> [What you should do] Each line in the records below, from the one that contains "and train model" to the one that contains "----> Full Automation", should be reproduced exactly, the first and last included.
# # # # # # #
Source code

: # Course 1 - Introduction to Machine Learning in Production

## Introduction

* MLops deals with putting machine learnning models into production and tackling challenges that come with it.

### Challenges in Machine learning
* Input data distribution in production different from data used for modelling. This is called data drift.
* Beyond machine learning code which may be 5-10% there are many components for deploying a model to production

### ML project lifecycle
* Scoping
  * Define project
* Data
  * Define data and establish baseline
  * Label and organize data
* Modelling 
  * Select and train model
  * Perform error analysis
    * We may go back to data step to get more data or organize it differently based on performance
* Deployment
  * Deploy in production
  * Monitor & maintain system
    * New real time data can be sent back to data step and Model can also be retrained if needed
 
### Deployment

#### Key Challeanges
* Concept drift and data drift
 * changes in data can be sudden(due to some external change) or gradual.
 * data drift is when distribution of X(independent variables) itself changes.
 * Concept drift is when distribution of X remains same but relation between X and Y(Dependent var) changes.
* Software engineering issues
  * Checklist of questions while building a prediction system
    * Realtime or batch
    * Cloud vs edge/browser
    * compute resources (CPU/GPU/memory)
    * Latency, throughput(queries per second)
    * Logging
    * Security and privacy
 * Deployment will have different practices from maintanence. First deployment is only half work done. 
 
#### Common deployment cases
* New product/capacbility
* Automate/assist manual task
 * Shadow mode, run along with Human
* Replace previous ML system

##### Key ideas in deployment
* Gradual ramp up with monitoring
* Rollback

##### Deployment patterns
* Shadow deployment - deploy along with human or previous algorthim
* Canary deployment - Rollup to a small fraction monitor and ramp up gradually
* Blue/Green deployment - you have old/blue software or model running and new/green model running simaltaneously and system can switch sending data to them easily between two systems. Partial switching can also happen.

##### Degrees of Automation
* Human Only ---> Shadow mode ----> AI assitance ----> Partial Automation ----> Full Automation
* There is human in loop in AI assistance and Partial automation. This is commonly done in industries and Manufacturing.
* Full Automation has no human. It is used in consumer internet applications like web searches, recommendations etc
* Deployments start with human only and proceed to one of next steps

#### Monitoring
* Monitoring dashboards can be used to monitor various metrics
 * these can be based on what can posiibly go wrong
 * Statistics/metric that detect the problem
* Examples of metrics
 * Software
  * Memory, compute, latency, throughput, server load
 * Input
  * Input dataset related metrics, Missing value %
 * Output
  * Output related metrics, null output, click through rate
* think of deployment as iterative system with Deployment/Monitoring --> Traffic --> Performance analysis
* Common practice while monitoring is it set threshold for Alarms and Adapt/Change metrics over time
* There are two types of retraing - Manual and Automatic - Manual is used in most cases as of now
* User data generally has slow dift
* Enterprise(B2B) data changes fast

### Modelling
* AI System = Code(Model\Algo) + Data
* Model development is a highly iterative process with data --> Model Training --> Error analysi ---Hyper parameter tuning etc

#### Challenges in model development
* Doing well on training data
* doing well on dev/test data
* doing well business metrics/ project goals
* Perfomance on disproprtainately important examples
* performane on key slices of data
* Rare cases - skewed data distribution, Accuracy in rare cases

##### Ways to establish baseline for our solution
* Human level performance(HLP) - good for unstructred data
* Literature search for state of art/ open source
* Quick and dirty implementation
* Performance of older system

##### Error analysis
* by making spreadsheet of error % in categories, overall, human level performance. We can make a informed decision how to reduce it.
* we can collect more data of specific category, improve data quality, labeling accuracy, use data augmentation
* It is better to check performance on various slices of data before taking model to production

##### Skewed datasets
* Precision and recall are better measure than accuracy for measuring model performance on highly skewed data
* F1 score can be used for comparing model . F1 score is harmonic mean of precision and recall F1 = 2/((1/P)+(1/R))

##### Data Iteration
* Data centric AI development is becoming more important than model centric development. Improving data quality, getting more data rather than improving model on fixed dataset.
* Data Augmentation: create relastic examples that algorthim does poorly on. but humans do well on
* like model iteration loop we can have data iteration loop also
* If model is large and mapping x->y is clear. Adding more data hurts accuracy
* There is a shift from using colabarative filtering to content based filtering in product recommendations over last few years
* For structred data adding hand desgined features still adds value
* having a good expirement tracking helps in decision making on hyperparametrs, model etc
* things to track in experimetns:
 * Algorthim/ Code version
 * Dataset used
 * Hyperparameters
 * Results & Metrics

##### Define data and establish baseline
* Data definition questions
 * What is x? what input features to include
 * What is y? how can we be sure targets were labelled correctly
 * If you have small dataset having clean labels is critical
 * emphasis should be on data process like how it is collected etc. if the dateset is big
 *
# # # # # # #
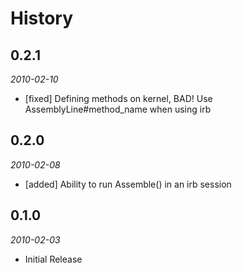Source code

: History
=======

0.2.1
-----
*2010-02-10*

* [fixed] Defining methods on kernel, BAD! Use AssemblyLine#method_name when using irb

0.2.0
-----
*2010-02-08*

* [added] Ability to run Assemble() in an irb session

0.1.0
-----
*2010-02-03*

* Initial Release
# # # # # # #
> [Solution to the exercise]
  * Select and train model
  * Perform error analysis
    * We may go back to data step to get more data or organize it differently based on performance
* Deployment
  * Deploy in production
  * Monitor & maintain system
    * New real time data can be sent back to data step and Model can also be retrained if needed
 
### Deployment

#### Key Challeanges
* Concept drift and data drift
 * changes in data can be sudden(due to some external change) or gradual.
 * data drift is when distribution of X(independent variables) itself changes.
 * Concept drift is when distribution of X remains same but relation between X and Y(Dependent var) changes.
* Software engineering issues
  * Checklist of questions while building a prediction system
    * Realtime or batch
    * Cloud vs edge/browser
    * compute resources (CPU/GPU/memory)
    * Latency, throughput(queries per second)
    * Logging
    * Security and privacy
 * Deployment will have different practices from maintanence. First deployment is only half work done. 
 
#### Common deployment cases
* New product/capacbility
* Automate/assist manual task
 * Shadow mode, run along with Human
* Replace previous ML system

##### Key ideas in deployment
* Gradual ramp up with monitoring
* Rollback

##### Deployment patterns
* Shadow deployment - deploy along with human or previous algorthim
* Canary deployment - Rollup to a small fraction monitor and ramp up gradually
* Blue/Green deployment - you have old/blue software or model running and new/green model running simaltaneously and system can switch sending data to them easily between two systems. Partial switching can also happen.

##### Degrees of Automation
* Human Only ---> Shadow mode ----> AI assitance ----> Partial Automation ----> Full Automation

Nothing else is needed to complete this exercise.